The house is built from local sandstone, glass and tidewater red cypress, often called miracle wood, for its ageless qualities. The roof is entirely copper.

It is a one story structure, centered around an hexagonal stone core, where the kitchen is located. The house is very organic, with extensive use of wood built-ins, incorporating in narrow hallways which guide the residents through the house. The living room and the matching outdoor terrace terminate at a sharp corner, rising well above ground, as Wright describes, the prow of a ship, guiding the building through the landscape in front of it.

The prow that Wright often referred to.

These opening allowed light to enter the terrace area, and help the natural airflow

The Hagans lived in the house nearly 30 years, in 1986 selling to Lord Palumbo of London, for $600K. The new owner has retained the house in its original form, and the interior Wright built-ins intact and he has added in personal artifacts and iconic chairs from other well-known early designers, for example...Josef Hoffmann dining room chairs, Eames chairs, etc.  Also outside he has created a sculpture meadow containing a vast collection of outdoor art. He still owns the house, but generously entrusts the historical conservation society to conduct tours when his family is not there. No photography is allowed in the house, makes sense given that it is still a private home. From the assortment of photographs scattered around the house, the Lord is very well connected.

Impressive, but not as large as the piece we have in our backyard 
We made our way back to the visitor centre through the sculpture meadow, pausing to enjoy the art, an eclectic collection, including a Claus Oldenburg.

Also a piece called 'Red Army', a mass of steel figures, marching across the field. This army is now looking a little tattered, and could use a good coat of paint.

It is a lovely walk, with both open fields and woods to wander through, art installations nestled all over. It has turned into a hot and sticky day, so an ice cream, Hagan brand of course, sure hit the spot.

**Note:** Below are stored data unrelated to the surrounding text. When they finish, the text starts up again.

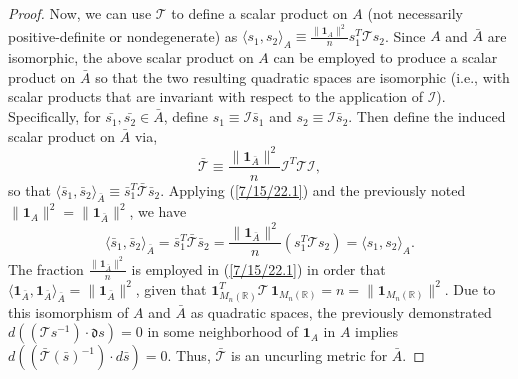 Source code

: \documentclass{amsart}
\numberwithin{equation}{section}
\theoremstyle{definition}
\numberwithin{theorem}{section}
\begin{document}
\begin{proof}
   Now, we can use $\mathcal{\mathcal{T}}$ to define a scalar product on $A$ (not necessarily positive-definite or nondegenerate) as $\langle s_1,s_2\rangle_A \equiv  \frac{\|\mathbf{1}_{A}\|^2}{n}s_1^T \mathcal{\mathcal{T}} s_2$. 
    Since $A$ and $\bar{A}$ are isomorphic, the above scalar product on $A$ can be employed to produce a scalar product on $\bar{A}$ so that the two resulting quadratic spaces are isomorphic (i.e., with scalar products that are invariant with respect to the application of $\mathcal{I}$).  Specifically, for $\bar{s_1},\bar{s_2}\in\bar{A}$, define $s_1 \equiv \mathcal{I}\bar{s}_1$ and $s_2 \equiv \mathcal{I}\bar{s}_2$.  Then define the induced scalar product on $\bar{A}$ via, \begin{equation}\label{7/15/22.1} \bar{\mathcal{\mathcal{T}}} \equiv  \frac{\|\mathbf{1}_{\bar{A}}\|^2}{n}\mathcal{I}^T\mathcal{\mathcal{T}}\mathcal{I},\end{equation} so that $\langle \bar{s}_1,\bar{s}_2\rangle_{\bar{A}} \equiv \bar{s}_1^T \bar{\mathcal{\mathcal{T}}} \bar{s}_2$.  Applying (\ref{7/15/22.1}) and the previously noted $\|\mathbf{1}_A\|^2 = \|\mathbf{1}_{\bar{A}}\|^2$, we have \begin{equation}\label{8/25/22.1} \langle \bar{s}_1,\bar{s}_2\rangle_{\bar{A}} = \bar{s}_1^T \bar{\mathcal{T}} \bar{s}_2 = \frac{\|\mathbf{1}_{\bar{A}}\|^2}{n}( s_1^T \mathcal{T} s_2) = \langle s_1,s_2\rangle_{A}.\end{equation}  The fraction $\frac{\|\mathbf{1}_{\bar{A}}\|^2}{n}$ is employed in (\ref{7/15/22.1}) in order that $\langle \mathbf{1}_{\bar{A}},\mathbf{1}_{\bar{A}}\rangle_{\bar{A}} = \|\mathbf{1}_{\bar{A}}\|^2$, given that $\mathbf{1}_{M_n(\mathbb{R})}^T \mathcal{T}\,\mathbf{1}_{M_n(\mathbb{R})} = n = \|\mathbf{1}_{M_n(\mathbb{R})}\|^2$. Due to this isomorphism of $A$ and $\bar{A}$ as quadratic spaces, the previously demonstrated $d((\mathcal{T}s^{-1})\cdot \mathfrak{d}s) = 0$ in some neighborhood of $\mathbf{1}_A$ in $A$ implies 
\mbox{$d((\bar{\mathcal{T}}(\bar{s})^{-1})\cdot d\bar{s}) = 0$.} Thus, $\bar{\mathcal{T}}$ is an uncurling metric for $\bar{A}$.



\end{proof}
\end{document}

These venues must attract auto clubs, or perhaps it is the windy rolling roads, as there are a number of Porsches of various vintages  parked outside. One of them is an all time favourite of mine, the traditional bug eye headlamp vintage of the 911. Beautiful in a gleaming red.

Back at site, we packed up a bit more, had a nice visit with Joe & Pauline, campers a couple of sites down from us, and also showed the Alto to a few curious souls.

It was great to tour two Wright homes, so close to each other. Both are unique, but unmistakeably Wright designs. Fallingwater, impressive for its scale and ability to blend into its surroundings, has become what is regarded as the premier piece of American architecture. Kentuck Knob, although not as dominant an architectural statement, we found the scale more to our liking and just as impressive. Lower and more compact, it makes a statement with its distinctive lines, strong design details and by the way the materials fits more so into it's surroundings.